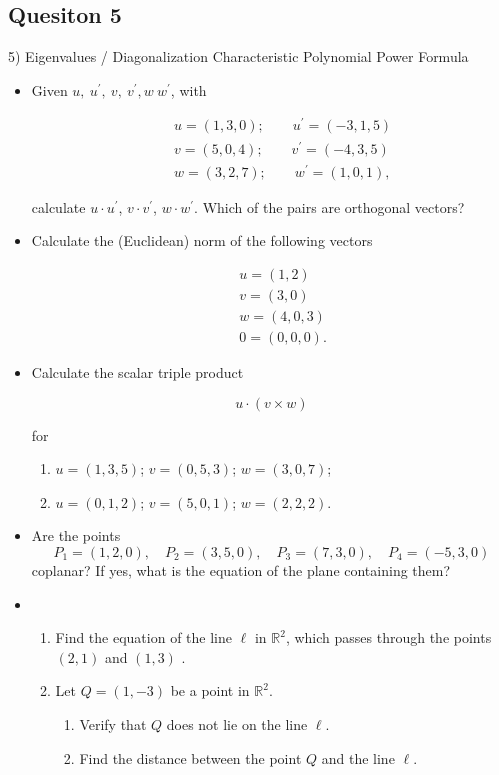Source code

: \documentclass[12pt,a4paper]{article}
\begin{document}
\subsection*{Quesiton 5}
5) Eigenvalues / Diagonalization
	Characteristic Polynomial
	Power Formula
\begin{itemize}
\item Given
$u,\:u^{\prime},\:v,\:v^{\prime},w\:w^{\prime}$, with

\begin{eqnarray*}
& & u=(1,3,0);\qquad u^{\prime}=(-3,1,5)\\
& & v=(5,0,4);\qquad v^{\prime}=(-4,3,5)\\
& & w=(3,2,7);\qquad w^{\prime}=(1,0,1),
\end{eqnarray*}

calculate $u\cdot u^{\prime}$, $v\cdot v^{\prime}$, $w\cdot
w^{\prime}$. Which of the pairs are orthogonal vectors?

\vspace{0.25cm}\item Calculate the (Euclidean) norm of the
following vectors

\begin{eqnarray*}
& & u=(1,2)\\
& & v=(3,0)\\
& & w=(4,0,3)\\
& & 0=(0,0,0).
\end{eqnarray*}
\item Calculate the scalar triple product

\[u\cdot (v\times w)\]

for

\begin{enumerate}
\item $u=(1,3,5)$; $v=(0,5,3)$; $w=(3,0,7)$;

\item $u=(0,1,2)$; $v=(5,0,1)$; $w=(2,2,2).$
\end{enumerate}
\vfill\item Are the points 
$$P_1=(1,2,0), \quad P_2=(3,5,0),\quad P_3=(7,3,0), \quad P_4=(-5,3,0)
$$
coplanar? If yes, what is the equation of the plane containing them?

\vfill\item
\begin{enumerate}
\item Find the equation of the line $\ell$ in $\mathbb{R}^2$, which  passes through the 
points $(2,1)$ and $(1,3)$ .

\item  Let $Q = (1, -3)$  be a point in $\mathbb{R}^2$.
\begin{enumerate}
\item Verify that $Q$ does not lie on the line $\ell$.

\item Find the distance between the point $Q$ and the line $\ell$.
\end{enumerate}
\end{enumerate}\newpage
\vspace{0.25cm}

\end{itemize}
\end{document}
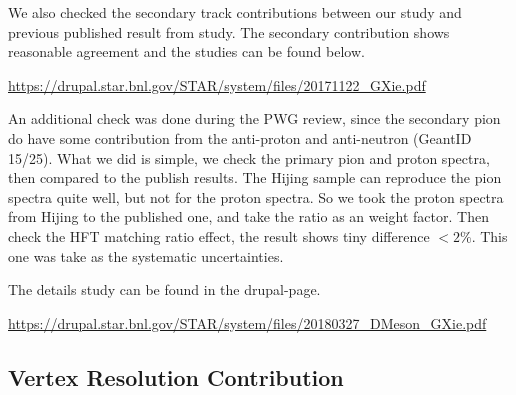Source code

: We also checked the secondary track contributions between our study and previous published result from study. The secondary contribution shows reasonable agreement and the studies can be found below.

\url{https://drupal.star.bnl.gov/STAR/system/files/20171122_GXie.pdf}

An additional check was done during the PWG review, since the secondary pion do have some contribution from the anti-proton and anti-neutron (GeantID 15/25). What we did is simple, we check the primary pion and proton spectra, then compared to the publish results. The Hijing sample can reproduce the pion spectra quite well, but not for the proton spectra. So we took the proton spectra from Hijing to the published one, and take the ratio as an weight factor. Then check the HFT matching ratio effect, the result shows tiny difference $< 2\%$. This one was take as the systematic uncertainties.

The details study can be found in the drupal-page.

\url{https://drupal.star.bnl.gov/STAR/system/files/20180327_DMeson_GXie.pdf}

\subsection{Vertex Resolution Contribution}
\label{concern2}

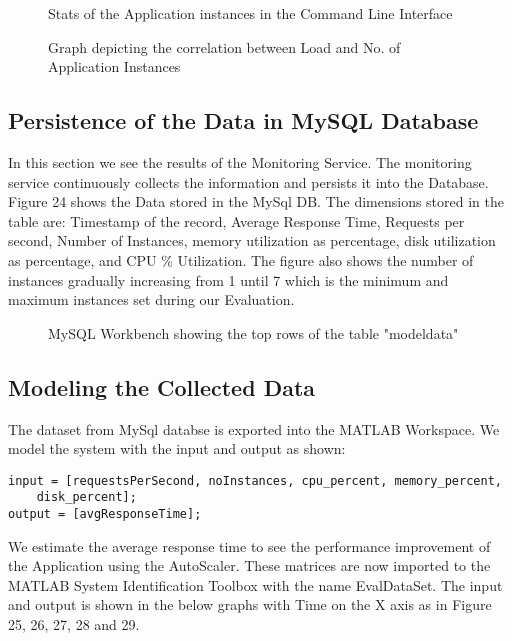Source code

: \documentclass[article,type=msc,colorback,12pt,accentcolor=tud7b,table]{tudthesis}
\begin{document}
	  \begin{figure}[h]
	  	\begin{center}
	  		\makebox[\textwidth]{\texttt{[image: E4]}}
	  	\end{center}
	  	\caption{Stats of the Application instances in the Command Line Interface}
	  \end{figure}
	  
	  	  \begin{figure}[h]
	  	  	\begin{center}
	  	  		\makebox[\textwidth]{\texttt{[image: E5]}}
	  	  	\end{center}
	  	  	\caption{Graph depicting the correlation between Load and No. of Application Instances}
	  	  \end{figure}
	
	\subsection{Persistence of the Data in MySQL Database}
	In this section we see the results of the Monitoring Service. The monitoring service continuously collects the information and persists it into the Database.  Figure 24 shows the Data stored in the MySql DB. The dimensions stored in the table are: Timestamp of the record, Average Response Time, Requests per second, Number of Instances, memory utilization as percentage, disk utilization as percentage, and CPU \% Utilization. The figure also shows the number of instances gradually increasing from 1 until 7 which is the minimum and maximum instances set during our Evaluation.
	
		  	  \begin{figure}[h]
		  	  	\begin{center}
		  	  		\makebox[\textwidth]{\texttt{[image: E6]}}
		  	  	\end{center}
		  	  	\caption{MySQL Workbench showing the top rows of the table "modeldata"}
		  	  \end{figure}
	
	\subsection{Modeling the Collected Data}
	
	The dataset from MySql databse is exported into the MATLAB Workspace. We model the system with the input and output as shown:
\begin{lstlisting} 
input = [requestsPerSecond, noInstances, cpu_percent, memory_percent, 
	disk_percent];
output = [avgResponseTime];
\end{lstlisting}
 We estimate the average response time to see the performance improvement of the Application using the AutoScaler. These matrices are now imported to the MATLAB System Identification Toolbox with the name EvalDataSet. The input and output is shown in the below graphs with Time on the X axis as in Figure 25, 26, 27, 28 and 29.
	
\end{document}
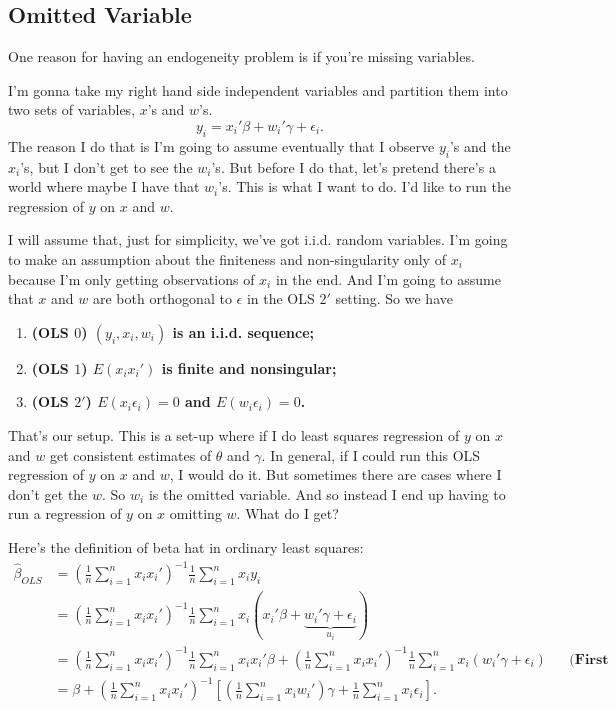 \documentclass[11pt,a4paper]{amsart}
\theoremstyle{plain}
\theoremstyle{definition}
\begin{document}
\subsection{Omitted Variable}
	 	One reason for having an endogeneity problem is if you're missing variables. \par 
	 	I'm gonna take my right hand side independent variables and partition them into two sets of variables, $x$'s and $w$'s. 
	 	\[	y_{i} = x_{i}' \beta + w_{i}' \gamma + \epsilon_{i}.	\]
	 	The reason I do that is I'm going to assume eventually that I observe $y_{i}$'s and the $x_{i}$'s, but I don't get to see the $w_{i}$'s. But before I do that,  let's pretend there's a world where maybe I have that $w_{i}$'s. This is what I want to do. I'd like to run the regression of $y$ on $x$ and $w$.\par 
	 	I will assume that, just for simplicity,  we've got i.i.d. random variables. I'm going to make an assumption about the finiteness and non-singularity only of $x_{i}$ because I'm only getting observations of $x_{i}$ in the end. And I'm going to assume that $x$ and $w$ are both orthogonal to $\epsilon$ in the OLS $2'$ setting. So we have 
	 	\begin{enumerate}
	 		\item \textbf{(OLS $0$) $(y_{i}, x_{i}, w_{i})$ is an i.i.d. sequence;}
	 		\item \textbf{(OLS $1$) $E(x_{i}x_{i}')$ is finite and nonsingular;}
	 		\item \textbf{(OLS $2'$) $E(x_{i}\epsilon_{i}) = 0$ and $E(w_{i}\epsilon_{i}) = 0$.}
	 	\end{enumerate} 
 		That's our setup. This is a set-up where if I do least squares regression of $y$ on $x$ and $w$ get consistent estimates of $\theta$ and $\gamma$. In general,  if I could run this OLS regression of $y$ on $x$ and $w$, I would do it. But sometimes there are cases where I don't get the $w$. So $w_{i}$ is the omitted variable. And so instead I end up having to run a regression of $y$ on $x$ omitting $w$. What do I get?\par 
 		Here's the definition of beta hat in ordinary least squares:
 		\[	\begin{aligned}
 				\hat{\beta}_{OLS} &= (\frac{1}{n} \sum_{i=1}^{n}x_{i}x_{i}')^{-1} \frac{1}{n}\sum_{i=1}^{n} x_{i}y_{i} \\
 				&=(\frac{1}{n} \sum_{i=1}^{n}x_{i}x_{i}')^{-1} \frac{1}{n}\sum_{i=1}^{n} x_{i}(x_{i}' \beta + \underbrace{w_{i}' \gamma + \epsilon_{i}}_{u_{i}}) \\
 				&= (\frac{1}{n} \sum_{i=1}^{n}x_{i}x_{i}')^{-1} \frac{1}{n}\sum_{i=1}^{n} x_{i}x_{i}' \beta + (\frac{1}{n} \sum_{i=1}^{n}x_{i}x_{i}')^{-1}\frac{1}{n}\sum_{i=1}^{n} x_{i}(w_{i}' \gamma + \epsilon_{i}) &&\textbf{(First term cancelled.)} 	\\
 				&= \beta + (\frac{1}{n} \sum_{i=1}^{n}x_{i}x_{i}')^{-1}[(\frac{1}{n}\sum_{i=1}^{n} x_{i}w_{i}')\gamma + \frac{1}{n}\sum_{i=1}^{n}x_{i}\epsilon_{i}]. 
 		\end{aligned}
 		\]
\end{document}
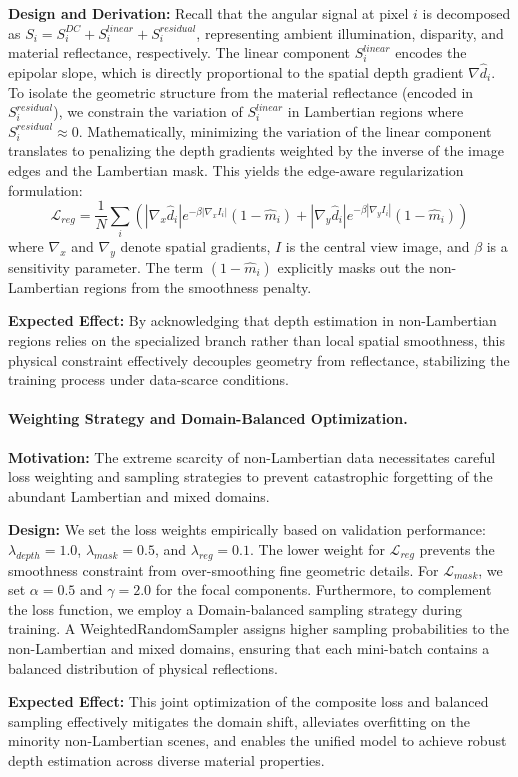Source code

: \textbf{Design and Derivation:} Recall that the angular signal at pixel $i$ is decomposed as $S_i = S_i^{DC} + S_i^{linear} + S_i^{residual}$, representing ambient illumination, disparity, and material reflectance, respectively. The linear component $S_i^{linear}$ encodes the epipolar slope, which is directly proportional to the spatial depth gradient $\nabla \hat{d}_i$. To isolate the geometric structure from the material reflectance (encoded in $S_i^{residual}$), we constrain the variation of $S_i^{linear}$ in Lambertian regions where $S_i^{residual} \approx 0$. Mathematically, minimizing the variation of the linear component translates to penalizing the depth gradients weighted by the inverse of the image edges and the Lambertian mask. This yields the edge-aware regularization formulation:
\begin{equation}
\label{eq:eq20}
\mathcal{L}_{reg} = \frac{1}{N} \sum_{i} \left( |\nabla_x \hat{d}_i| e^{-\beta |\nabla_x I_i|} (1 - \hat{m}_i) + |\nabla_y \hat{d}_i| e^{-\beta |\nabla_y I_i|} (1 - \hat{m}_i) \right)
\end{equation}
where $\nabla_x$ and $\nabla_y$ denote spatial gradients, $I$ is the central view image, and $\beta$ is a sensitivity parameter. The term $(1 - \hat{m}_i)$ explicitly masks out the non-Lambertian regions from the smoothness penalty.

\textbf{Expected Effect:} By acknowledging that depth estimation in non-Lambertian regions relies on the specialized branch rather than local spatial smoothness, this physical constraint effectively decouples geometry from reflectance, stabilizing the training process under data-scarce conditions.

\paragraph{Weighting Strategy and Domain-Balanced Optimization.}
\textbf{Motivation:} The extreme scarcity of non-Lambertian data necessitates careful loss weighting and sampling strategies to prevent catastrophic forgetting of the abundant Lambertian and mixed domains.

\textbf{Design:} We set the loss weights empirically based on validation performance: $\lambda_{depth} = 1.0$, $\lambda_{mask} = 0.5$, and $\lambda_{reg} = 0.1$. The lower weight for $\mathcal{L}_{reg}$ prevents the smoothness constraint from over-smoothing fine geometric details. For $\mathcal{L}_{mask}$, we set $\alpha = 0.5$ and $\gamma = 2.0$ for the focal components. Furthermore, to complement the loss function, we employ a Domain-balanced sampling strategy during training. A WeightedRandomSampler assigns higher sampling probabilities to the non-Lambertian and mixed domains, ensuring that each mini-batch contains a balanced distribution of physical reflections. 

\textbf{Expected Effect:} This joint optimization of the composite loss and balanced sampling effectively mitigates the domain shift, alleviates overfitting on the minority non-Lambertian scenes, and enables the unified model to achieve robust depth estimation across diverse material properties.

TASK OBJECTIVE »
Taking the lines above one at a time, give the number of them that contain the string "secondary". Add nothing else.

EXERCISE SOLUTION »
2